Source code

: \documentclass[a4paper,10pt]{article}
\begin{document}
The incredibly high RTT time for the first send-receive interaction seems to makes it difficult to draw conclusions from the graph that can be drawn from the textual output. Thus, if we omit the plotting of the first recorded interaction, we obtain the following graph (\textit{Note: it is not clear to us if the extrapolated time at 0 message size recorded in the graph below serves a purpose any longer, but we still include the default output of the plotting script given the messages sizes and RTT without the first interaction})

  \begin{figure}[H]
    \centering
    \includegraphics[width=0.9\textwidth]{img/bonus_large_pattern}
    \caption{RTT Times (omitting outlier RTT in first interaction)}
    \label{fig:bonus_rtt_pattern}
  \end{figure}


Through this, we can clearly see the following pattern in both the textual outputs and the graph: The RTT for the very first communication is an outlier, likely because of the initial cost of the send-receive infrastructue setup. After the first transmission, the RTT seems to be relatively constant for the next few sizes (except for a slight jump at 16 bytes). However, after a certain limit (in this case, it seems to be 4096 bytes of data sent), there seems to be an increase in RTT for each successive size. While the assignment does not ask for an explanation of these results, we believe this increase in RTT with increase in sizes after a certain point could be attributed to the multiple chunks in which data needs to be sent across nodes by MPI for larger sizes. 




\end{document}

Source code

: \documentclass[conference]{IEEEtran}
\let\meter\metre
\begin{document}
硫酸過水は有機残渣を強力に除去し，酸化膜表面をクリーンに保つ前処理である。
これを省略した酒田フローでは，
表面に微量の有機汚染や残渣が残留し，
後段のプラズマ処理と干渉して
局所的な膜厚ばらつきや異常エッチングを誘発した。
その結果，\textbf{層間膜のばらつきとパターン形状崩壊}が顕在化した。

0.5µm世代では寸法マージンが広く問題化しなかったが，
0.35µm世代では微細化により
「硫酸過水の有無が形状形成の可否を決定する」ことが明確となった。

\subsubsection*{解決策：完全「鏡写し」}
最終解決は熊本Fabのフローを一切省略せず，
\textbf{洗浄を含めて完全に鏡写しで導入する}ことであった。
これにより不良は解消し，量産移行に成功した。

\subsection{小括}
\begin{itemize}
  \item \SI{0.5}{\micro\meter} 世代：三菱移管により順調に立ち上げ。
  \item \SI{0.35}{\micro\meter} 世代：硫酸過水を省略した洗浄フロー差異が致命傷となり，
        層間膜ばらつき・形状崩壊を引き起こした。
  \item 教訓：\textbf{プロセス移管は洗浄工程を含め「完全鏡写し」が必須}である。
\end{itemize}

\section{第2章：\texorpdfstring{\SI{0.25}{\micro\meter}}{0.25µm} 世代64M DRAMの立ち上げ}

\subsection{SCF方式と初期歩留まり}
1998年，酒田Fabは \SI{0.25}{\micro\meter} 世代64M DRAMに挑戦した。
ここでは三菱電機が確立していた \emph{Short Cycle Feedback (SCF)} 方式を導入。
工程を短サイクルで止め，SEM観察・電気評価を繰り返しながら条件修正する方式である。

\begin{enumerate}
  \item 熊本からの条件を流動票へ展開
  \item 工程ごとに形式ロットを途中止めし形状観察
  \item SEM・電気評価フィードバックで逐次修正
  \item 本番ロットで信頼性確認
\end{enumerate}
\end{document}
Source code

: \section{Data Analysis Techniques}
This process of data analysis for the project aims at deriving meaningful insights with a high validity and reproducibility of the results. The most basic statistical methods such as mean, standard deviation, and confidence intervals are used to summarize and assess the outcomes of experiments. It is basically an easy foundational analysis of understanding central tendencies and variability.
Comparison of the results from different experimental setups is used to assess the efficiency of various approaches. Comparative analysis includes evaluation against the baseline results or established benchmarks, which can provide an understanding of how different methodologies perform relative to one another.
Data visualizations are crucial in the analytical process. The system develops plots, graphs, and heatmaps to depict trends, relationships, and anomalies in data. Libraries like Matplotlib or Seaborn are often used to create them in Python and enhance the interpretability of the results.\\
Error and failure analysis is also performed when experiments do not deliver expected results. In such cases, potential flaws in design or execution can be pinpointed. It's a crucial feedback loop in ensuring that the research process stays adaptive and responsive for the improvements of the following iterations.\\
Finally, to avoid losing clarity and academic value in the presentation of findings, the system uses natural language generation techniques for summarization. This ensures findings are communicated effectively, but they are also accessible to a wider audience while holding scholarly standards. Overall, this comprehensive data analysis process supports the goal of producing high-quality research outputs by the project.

[AIM OF THE TASK]
Print out the records exactly as they were entered.

[ANSWER BOX]
Source code

: \documentclass[a4paper,10pt]{article}
\begin{document}
The incredibly high RTT time for the first send-receive interaction seems to makes it difficult to draw conclusions from the graph that can be drawn from the textual output. Thus, if we omit the plotting of the first recorded interaction, we obtain the following graph (\textit{Note: it is not clear to us if the extrapolated time at 0 message size recorded in the graph below serves a purpose any longer, but we still include the default output of the plotting script given the messages sizes and RTT without the first interaction})

  \begin{figure}[H]
    \centering
    \includegraphics[width=0.9\textwidth]{img/bonus_large_pattern}
    \caption{RTT Times (omitting outlier RTT in first interaction)}
    \label{fig:bonus_rtt_pattern}
  \end{figure}


Through this, we can clearly see the following pattern in both the textual outputs and the graph: The RTT for the very first communication is an outlier, likely because of the initial cost of the send-receive infrastructue setup. After the first transmission, the RTT seems to be relatively constant for the next few sizes (except for a slight jump at 16 bytes). However, after a certain limit (in this case, it seems to be 4096 bytes of data sent), there seems to be an increase in RTT for each successive size. While the assignment does not ask for an explanation of these results, we believe this increase in RTT with increase in sizes after a certain point could be attributed to the multiple chunks in which data needs to be sent across nodes by MPI for larger sizes. 




\end{document}

Source code

: \documentclass[conference]{IEEEtran}
\let\meter\metre
\begin{document}
硫酸過水は有機残渣を強力に除去し，酸化膜表面をクリーンに保つ前処理である。
これを省略した酒田フローでは，
表面に微量の有機汚染や残渣が残留し，
後段のプラズマ処理と干渉して
局所的な膜厚ばらつきや異常エッチングを誘発した。
その結果，\textbf{層間膜のばらつきとパターン形状崩壊}が顕在化した。

0.5µm世代では寸法マージンが広く問題化しなかったが，
0.35µm世代では微細化により
「硫酸過水の有無が形状形成の可否を決定する」ことが明確となった。

\subsubsection*{解決策：完全「鏡写し」}
最終解決は熊本Fabのフローを一切省略せず，
\textbf{洗浄を含めて完全に鏡写しで導入する}ことであった。
これにより不良は解消し，量産移行に成功した。

\subsection{小括}
\begin{itemize}
  \item \SI{0.5}{\micro\meter} 世代：三菱移管により順調に立ち上げ。
  \item \SI{0.35}{\micro\meter} 世代：硫酸過水を省略した洗浄フロー差異が致命傷となり，
        層間膜ばらつき・形状崩壊を引き起こした。
  \item 教訓：\textbf{プロセス移管は洗浄工程を含め「完全鏡写し」が必須}である。
\end{itemize}

\section{第2章：\texorpdfstring{\SI{0.25}{\micro\meter}}{0.25µm} 世代64M DRAMの立ち上げ}

\subsection{SCF方式と初期歩留まり}
1998年，酒田Fabは \SI{0.25}{\micro\meter} 世代64M DRAMに挑戦した。
ここでは三菱電機が確立していた \emph{Short Cycle Feedback (SCF)} 方式を導入。
工程を短サイクルで止め，SEM観察・電気評価を繰り返しながら条件修正する方式である。

\begin{enumerate}
  \item 熊本からの条件を流動票へ展開
  \item 工程ごとに形式ロットを途中止めし形状観察
  \item SEM・電気評価フィードバックで逐次修正
  \item 本番ロットで信頼性確認
\end{enumerate}
\end{document}
Source code

: \section{Data Analysis Techniques}
This process of data analysis for the project aims at deriving meaningful insights with a high validity and reproducibility of the results. The most basic statistical methods such as mean, standard deviation, and confidence intervals are used to summarize and assess the outcomes of experiments. It is basically an easy foundational analysis of understanding central tendencies and variability.
Comparison of the results from different experimental setups is used to assess the efficiency of various approaches. Comparative analysis includes evaluation against the baseline results or established benchmarks, which can provide an understanding of how different methodologies perform relative to one another.
Data visualizations are crucial in the analytical process. The system develops plots, graphs, and heatmaps to depict trends, relationships, and anomalies in data. Libraries like Matplotlib or Seaborn are often used to create them in Python and enhance the interpretability of the results.\\
Error and failure analysis is also performed when experiments do not deliver expected results. In such cases, potential flaws in design or execution can be pinpointed. It's a crucial feedback loop in ensuring that the research process stays adaptive and responsive for the improvements of the following iterations.\\
Finally, to avoid losing clarity and academic value in the presentation of findings, the system uses natural language generation techniques for summarization. This ensures findings are communicated effectively, but they are also accessible to a wider audience while holding scholarly standards. Overall, this comprehensive data analysis process supports the goal of producing high-quality research outputs by the project.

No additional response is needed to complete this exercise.